Whether a parent’s failure to support a child is willful is a question of intent to be determined from all the facts and circumstances in each case.  South Carolina Dep’t of Soc. Servs. v. Broome, 307 S.C. 48, 52, 413 S.E.2d 835, 838 (1992).  The trial judge is given wide discretion in making this determination.  Id.  However, the element of willfulness must be established by clear and convincing evidence.  Id.  “Parental conduct ‘which evinces a settled purpose to forego parental duties may fairly be characterized as ‘willful’ because it manifests a conscious indifference to the rights of the child to receive support and consortium from the parent.’”  South Carolina Dep’t of Soc. Servs. v. Smith, 343 S.C. 129, 137, 538 S.E.2d 285, 289 (Ct. App. 2000) (quoting Broome, 307 S.C. at 53, 413 S.E.2d at 839).

McDaniels is unemployed and has two other children.  However, she receives $704 in cash aid a month and $195 for food stamps.  She also has Section 8 housing.  Her monthly expenses amount to $528.  Although her income exceeds her expenses, she failed to pay any support for the children and has only sent them coloring books since they were placed in foster care.  We find clear and convincing evidence to support the family court’s finding that McDaniels willfully failed to support the children.   

Having found at least one ground on which the family court properly terminated McDaniels’ parental rights, we need only determine that termination of McDaniels’ rights is in the best interest of the children.[3]  The interests of the child shall prevail if the child’s interests and the parental rights conflict.  South Carolina Dep’t of Soc.

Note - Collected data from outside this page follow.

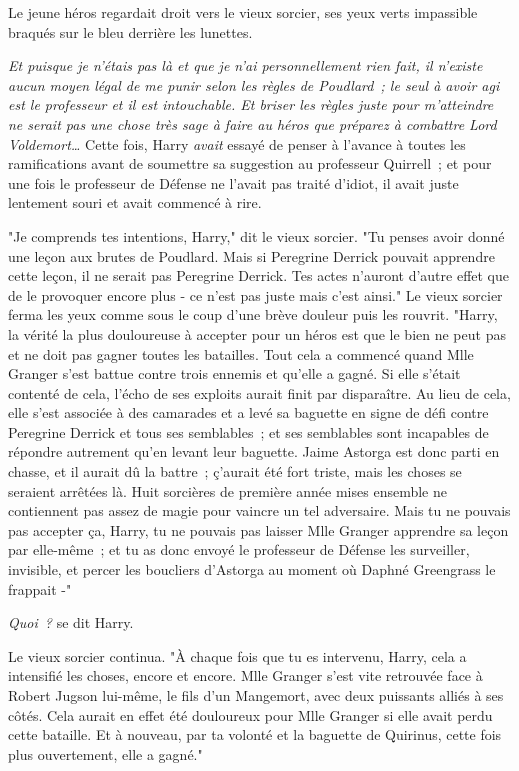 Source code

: Le jeune héros regardait droit vers le vieux sorcier, ses yeux verts impassible braqués sur le bleu derrière les lunettes.

\emph{Et puisque je n'étais pas là et que je n'ai personnellement rien fait, il n'existe aucun moyen légal de me punir selon les règles de Poudlard~; le seul à avoir agi est le professeur et il est intouchable. Et briser les règles juste pour m'atteindre ne serait pas une chose très sage à faire au héros que préparez à combattre Lord Voldemort…} Cette fois, Harry \emph{avait} essayé de penser à l'avance à toutes les ramifications avant de soumettre sa suggestion au professeur Quirrell~; et pour une fois le professeur de Défense ne l'avait pas traité d'idiot, il avait juste lentement souri et avait commencé à rire.

"Je comprends tes intentions, Harry," dit le vieux sorcier. "Tu penses avoir donné une leçon aux brutes de Poudlard. Mais si Peregrine Derrick pouvait apprendre cette leçon, il ne serait pas Peregrine Derrick. Tes actes n'auront d'autre effet que de le provoquer encore plus - ce n'est pas juste mais c'est ainsi." Le vieux sorcier ferma les yeux comme sous le coup d'une brève douleur puis les rouvrit. "Harry, la vérité la plus douloureuse à accepter pour un héros est que le bien ne peut pas et ne doit pas gagner toutes les batailles. Tout cela a commencé quand Mlle Granger s'est battue contre trois ennemis et qu'elle a gagné. Si elle s'était contenté de cela, l'écho de ses exploits aurait finit par disparaître. Au lieu de cela, elle s'est associée à des camarades et a levé sa baguette en signe de défi contre Peregrine Derrick et tous ses semblables~; et ses semblables sont incapables de répondre autrement qu'en levant leur baguette. Jaime Astorga est donc parti en chasse, et il aurait dû la battre~; ç'aurait été fort triste, mais les choses se seraient arrêtées là. Huit sorcières de première année mises ensemble ne contiennent pas assez de magie pour vaincre un tel adversaire. Mais tu ne pouvais pas accepter ça, Harry, tu ne pouvais pas laisser Mlle Granger apprendre sa leçon par elle-même~; et tu as donc envoyé le professeur de Défense les surveiller, invisible, et percer les boucliers d'Astorga au moment où Daphné Greengrass le frappait -"

\emph{Quoi~?} se dit Harry.

Le vieux sorcier continua. "À chaque fois que tu es intervenu, Harry, cela a intensifié les choses, encore et encore. Mlle Granger s'est vite retrouvée face à Robert Jugson lui-même, le fils d'un Mangemort, avec deux puissants alliés à ses côtés. Cela aurait en effet été douloureux pour Mlle Granger si elle avait perdu cette bataille. Et à nouveau, par ta volonté et la baguette de Quirinus, cette fois plus ouvertement, elle a gagné."

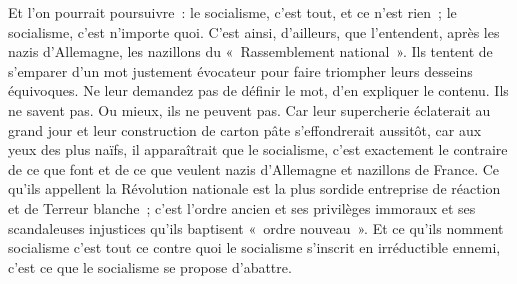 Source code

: \documentclass[french,twoside]{book} %
\begin{document}
Et l’on pourrait poursuivre : le socialisme, c’est tout, et ce n’est rien ; le socialisme, c’est n’importe quoi. C’est ainsi, d’ailleurs, que l’entendent, après les nazis d’Allemagne, les nazillons du « Rassemblement national ». Ils tentent de s’emparer d’un mot justement évocateur pour faire triompher leurs desseins équivoques. Ne leur demandez pas de définir   le mot, d’en expliquer le contenu. Ils ne savent pas. Ou mieux, ils ne peuvent pas. Car leur supercherie éclaterait au grand jour et leur construction de carton pâte s’effondrerait aussitôt, car aux yeux des plus naïfs, il apparaîtrait que le socialisme, c’est exactement le contraire de ce que font et de ce que veulent nazis d’Allemagne et nazillons de France. Ce qu’ils appellent la Révolution nationale est la plus sordide entreprise de réaction et de Terreur blanche ; c’est l’ordre ancien et ses privilèges immoraux et ses scandaleuses injustices qu’ils baptisent « ordre nouveau ». Et ce qu’ils nomment socialisme c’est tout ce contre quoi le socialisme s’inscrit en irréductible ennemi, c’est ce que le socialisme se propose d’abattre.
\renewcommand{\leftmark}{3 – Qu’est-ce que le socialisme ?}
\end{document}
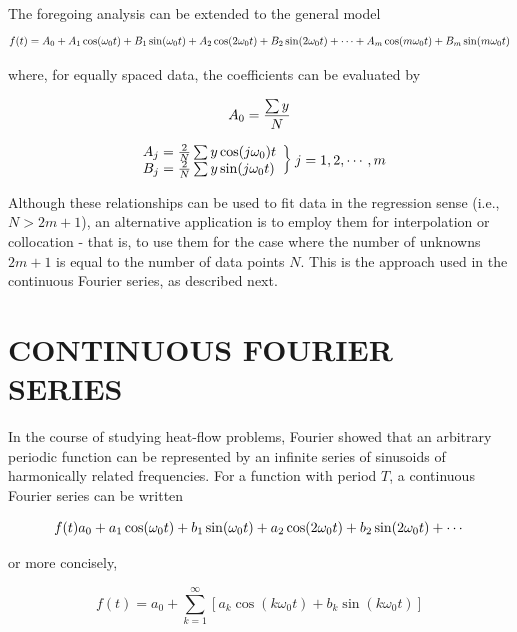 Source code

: \documentclass[../main.tex]{subfiles}
\begin{document}
The foregoing analysis can be extended to the general model
\begin{equation}
	\notag
	f(t) = A_0 + A_1 \cos(\omega_0 t) + B_1 \sin(\omega_0 t) + A_2 \cos(2 \omega_0 t) + B_2 \sin(2 \omega_0 t) + \cdots + A_m \cos(m \omega_0 t) + B_m \sin(m \omega_0 t)
\end{equation}

\noindent where, for equally spaced data, the coefficients can be evaluated by

\begin{equation}
	\notag
	A_0 = \frac{\sum y}{N}
\end{equation}

\begin{equation}
	\notag
	\left.
		\begin{array}{ll}
			A_j = \frac{2}{N} \sum y \cos(j \omega_0) t \\
			B_j = \frac{2}{N} \sum y \sin(j \omega_0 t)
		\end{array}
	\right \} j = 1,2, \dotsb , m
\end{equation}

Although these relationships can be used to fit data in the regression sense (i.e.,$N  > 2 m + 1$), an alternative application is to employ them for interpolation or collocation - that
is, to use them for the case where the number of unknowns $2m + 1$ is equal to the number
of data points $N$. This is the approach used in the continuous Fourier series, as described
next.

\label{cha:cha_P_16_2}
\section{CONTINUOUS FOURIER SERIES}

In the course of studying heat-flow problems, Fourier showed that an arbitrary periodic
function can be represented by an infinite series of sinusoids of harmonically related
frequencies. For a function with period $T$, a continuous Fourier series can be written

\begin{equation}
	\notag
	f(t) a_0 + a_1 \cos(\omega_0 t) + b_1 \sin(\omega_0 t) +  a_2 \cos(2 \omega_0 t) + b_2 \sin(2 \omega_0 t) + \cdots
\end{equation}

\noindent or more concisely,

\begin{equation}
	\tag{16.17}
	f(t) = a_0 + \sum ^ \infty _ {k=1} [a_k \cos(k \omega_0 t) + b_k \sin(k \omega_0 t)]
\end{equation}
\end{document}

Servs. v. Parker, 336 S.C. 248, 259, 519 S.E.2d 351, 356 (Ct. App. 1999).

Although the social worker that performed the second home study for the Los Angeles Department of Children and Family Services recommended the children be returned to McDaniels, the guardian ad litem took exception to this conclusion and recommended termination of McDaniels’ parental rights.  The guardian noted that the children had expressed a desire to go back to their mother.  However, their reason for stating this was always, “Because she beats me less than Dad does.”  The guardian testified that McDaniels had called her very regularly in the beginning, but when the guardian refused to put up with her abusive language, McDaniel ceased communicating with her.  The Los Angeles social worker noted that McDaniels “appears to have a great deal of anger and has at times dealt with this anger in the form of inappropriate letters, phone calls and threats.”  The social worker had concerns about this anger problem but found it did not appear to manifest itself as a risk towards her two young children who live with her.  McDaniels has been prescribed Prozac, but she admits she does not take it every day as prescribed.  There is no evidence in the record that McDaniels has seen the children since she sent them to live with their father in 1999.

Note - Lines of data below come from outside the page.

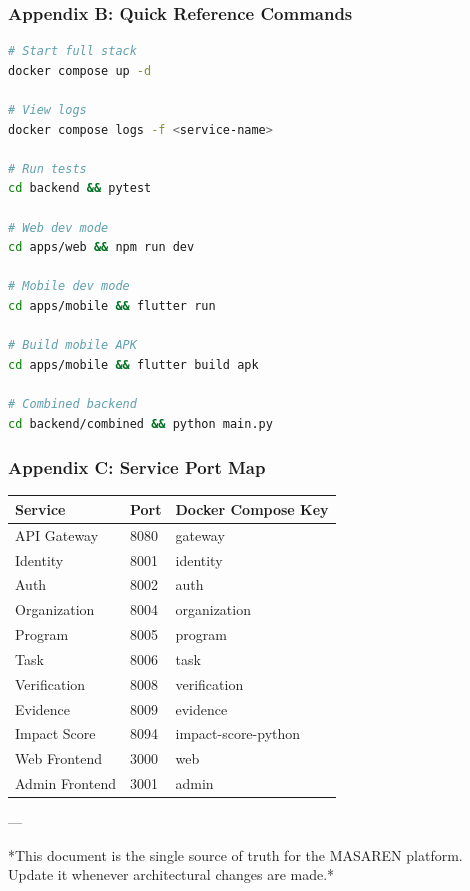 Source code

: \documentclass[11pt,a4paper]{article}
\begin{document}
\subsubsection{Appendix B: Quick Reference Commands}

\begin{lstlisting}[language=bash, caption=bash code]
# Start full stack
docker compose up -d

# View logs
docker compose logs -f <service-name>

# Run tests
cd backend && pytest

# Web dev mode
cd apps/web && npm run dev

# Mobile dev mode
cd apps/mobile && flutter run

# Build mobile APK
cd apps/mobile && flutter build apk

# Combined backend
cd backend/combined && python main.py
\end{lstlisting}

\subsubsection{Appendix C: Service Port Map}

\begin{table}[H]
\centering
\begin{tabular}{|l|l|l|}
\hline
Service & Port & Docker Compose Key \\
\hline
API Gateway & 8080 & gateway \\
\hline
Identity & 8001 & identity \\
\hline
Auth & 8002 & auth \\
\hline
Organization & 8004 & organization \\
\hline
Program & 8005 & program \\
\hline
Task & 8006 & task \\
\hline
Verification & 8008 & verification \\
\hline
Evidence & 8009 & evidence \\
\hline
Impact Score & 8094 & impact-score-python \\
\hline
Web Frontend & 3000 & web \\
\hline
Admin Frontend & 3001 & admin \\
\hline
\end{tabular}
\end{table}

---


*This document is the single source of truth for the MASAREN platform. Update it whenever architectural changes are made.*
\end{document}
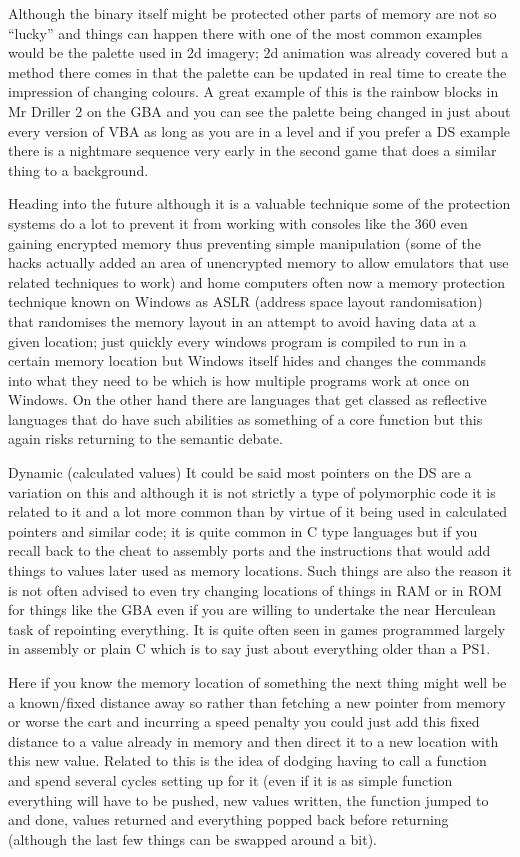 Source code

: \documentclass[
]{book}
\begin{document}
Although the binary itself might be protected other parts of memory are not so ``lucky'' and things can happen there with one of the most common examples would be the palette used in 2d imagery; 2d animation was already covered but a method there comes in that the palette can be updated in real time to create the impression of changing colours. A great example of this is the rainbow blocks in Mr Driller 2 on the GBA and you can see the palette being changed in just about every version of VBA as long as you are in a level and if you prefer a DS example there is a nightmare sequence very early in the second game that does a similar thing to a background.

Heading into the future although it is a valuable technique some of the protection systems do a lot to prevent it from working with consoles like the 360 even gaining encrypted memory thus preventing simple manipulation (some of the hacks actually added an area of unencrypted memory to allow emulators that use related techniques to work) and home computers often now a memory protection technique known on Windows as ASLR (address space layout randomisation) that randomises the memory layout in an attempt to avoid having data at a given location; just quickly every windows program is compiled to run in a certain memory location but Windows itself hides and changes the commands into what they need to be which is how multiple programs work at once on Windows. On the other hand there are languages that get classed as reflective languages that do have such abilities as something of a core function but this again risks returning to the semantic debate.

Dynamic (calculated values) It could be said most pointers on the DS are a variation on this and although it is not strictly a type of polymorphic code it is related to it and a lot more common than by virtue of it being used in calculated pointers and similar code; it is quite common in C type languages but if you recall back to the cheat to assembly ports and the instructions that would add things to values later used as memory locations. Such things are also the reason it is not often advised to even try changing locations of things in RAM or in ROM for things like the GBA even if you are willing to undertake the near Herculean task of repointing everything. It is quite often seen in games programmed largely in assembly or plain C which is to say just about everything older than a PS1.

Here if you know the memory location of something the next thing might well be a known/fixed distance away so rather than fetching a new pointer from memory or worse the cart and incurring a speed penalty you could just add this fixed distance to a value already in memory and then direct it to a new location with this new value. Related to this is the idea of dodging having to call a function and spend several cycles setting up for it (even if it is as simple function everything will have to be pushed, new values written, the function jumped to and done, values returned and everything popped back before returning (although the last few things can be swapped around a bit).
\end{document}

When the children were originally placed in foster care, they were very frightened and withdrawn.  At the time of the hearing, they were doing well in their foster home and were back on the honor roll in school.  The foster parents have expressed an interest in adopting them. 

We find clear and convincing evidence that termination of McDaniels’ parental rights is in the best interest of the children.

AFFIRMED.

GOOLSBY, HUFF, and STILWELL, JJ., concur. 


[1] We decide this case without oral argument pursuant to Rule 215, SCACR.

[2]McDaniels’ appointed counsel filed a motion requesting the court order DSS to pay for transportation costs for McDaniels so that she could attend the final hearing.  The court denied the request noting counsel failed to provide the court with authority allowing it to order such costs. 

[3] As we find clear and convincing evidence to support other grounds, we do not address the ground of willful failure to visit.